Quando a valorização da cultura negra ainda era uma realidade distante, diante da imposição dos padrões eurocentrados, Sérgio Roberto dos Santos já fazia parte de um grupo que se formou para debater o racismo na maior festa de Salvador: o Carnaval.

Foi em meados dos anos 1970 que os amigos abriram caminho para que os negros barrados nos blocos tradicionais pudessem desfilar em uma agremiação, na cidade de maior população negra fora do continente africano.

Nascia ali o primeiro bloco afro do Brasil, o Ilê Ayê, inspirado na luta pelos direitos civis, no movimento Black Power e no ativismo dos Panteras Negras nos Estados Unidos. O Brasil atravessava uma ditadura, enquanto na África do Sul vigorava o apartheid.

Sérgio Roberto dos Santos (1963-2023)
Sérgio Roberto dos Santos (1963-2023) - Aurea Maria de Sant Anna dos Anjos

Em 1975, um ano após a fundação do Ilê, Sérgio Roberto idealizou a Noite da Beleza Negra, que passou a eleger a rainha do bloco no Carnaval, a Deusa do Ébano.

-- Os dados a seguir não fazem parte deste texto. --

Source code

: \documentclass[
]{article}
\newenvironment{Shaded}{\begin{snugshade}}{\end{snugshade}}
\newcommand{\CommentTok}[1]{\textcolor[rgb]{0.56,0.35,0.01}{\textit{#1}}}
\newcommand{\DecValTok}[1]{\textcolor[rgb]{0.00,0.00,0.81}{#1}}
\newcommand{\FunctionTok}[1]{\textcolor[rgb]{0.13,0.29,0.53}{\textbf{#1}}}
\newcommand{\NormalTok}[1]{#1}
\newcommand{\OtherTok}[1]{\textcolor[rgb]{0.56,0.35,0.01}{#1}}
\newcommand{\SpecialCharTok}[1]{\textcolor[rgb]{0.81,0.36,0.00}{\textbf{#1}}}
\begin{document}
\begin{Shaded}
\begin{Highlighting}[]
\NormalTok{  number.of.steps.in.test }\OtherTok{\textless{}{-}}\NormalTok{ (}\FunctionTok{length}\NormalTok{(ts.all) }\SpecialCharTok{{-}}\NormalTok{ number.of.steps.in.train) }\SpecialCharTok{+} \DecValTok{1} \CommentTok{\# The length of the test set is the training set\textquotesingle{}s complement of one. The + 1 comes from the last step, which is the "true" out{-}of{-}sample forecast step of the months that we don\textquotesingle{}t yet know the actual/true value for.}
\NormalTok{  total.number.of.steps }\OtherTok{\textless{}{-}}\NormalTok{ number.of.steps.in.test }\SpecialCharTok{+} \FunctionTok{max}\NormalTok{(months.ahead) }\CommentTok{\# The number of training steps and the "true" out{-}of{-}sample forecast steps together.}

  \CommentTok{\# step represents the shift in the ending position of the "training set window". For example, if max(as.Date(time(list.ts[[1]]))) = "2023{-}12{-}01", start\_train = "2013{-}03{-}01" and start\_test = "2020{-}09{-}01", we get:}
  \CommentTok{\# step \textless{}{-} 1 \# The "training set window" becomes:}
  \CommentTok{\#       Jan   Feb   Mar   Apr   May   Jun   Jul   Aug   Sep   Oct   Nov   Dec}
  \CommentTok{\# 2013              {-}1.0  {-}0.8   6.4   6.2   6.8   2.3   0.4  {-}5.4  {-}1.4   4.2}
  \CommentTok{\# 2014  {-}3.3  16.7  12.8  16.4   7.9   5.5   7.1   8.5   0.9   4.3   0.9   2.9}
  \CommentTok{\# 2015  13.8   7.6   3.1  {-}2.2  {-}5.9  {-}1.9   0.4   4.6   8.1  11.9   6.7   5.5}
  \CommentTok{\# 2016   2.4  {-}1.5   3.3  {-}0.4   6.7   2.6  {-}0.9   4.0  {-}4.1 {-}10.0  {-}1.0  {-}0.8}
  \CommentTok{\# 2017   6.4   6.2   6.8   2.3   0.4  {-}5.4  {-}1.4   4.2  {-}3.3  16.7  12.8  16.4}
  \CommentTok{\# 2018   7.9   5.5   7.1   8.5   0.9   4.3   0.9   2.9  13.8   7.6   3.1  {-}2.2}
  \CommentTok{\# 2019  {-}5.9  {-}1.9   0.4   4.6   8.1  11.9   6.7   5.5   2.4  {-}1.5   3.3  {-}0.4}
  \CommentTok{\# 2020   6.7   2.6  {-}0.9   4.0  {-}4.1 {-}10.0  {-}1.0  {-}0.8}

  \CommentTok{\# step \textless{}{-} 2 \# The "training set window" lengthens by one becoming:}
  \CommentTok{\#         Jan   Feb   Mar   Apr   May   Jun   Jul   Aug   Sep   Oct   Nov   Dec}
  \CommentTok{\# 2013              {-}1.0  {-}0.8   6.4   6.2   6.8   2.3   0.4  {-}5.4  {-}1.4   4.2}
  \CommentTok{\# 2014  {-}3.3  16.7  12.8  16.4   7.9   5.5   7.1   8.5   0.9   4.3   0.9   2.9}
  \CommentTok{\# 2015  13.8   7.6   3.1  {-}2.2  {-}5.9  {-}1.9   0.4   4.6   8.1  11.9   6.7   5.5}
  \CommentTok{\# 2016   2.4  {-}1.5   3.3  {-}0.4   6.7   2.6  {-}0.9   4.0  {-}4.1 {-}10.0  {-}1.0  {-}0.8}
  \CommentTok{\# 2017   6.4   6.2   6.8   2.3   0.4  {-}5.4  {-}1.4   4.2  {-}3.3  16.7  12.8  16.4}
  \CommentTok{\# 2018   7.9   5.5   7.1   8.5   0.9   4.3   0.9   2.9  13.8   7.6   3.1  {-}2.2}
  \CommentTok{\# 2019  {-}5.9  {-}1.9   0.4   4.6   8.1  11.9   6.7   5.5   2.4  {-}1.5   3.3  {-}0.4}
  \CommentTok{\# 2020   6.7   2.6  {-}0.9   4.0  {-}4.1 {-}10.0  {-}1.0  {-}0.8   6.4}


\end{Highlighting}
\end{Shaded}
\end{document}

Desde então, o concorrido evento pré-carnavalesco atrai gente de todo o mundo.

"Sérgio era um visionário, sempre foi muito inteligente, uma pessoa à frente do nosso tempo", observou Antônio Carlos dos Santos, o Vovô, fundador à frente do bloco. "Desde a fundação do Ilê, a gente fazia a escolha da rainha do bloco, mas partiu dele a ideia de dar mais brilho ao evento", reconhece.

Vovô lembra que, inicialmente, a escolha da rainha era algo improvisada, sem muita divulgação. "Às vezes, alguém ia passando na rua, a gente chamava: não quer participar, não? Quando batizou de Noite da Beleza Negra, mudou tudo", recorda.

À época, as mulheres negras costumavam alisar o cabelo crespo com ferro quente. "O pessoal passou a usar o cabelo trançado, black power, turbante, roupa colorida com tecido africano", descreve.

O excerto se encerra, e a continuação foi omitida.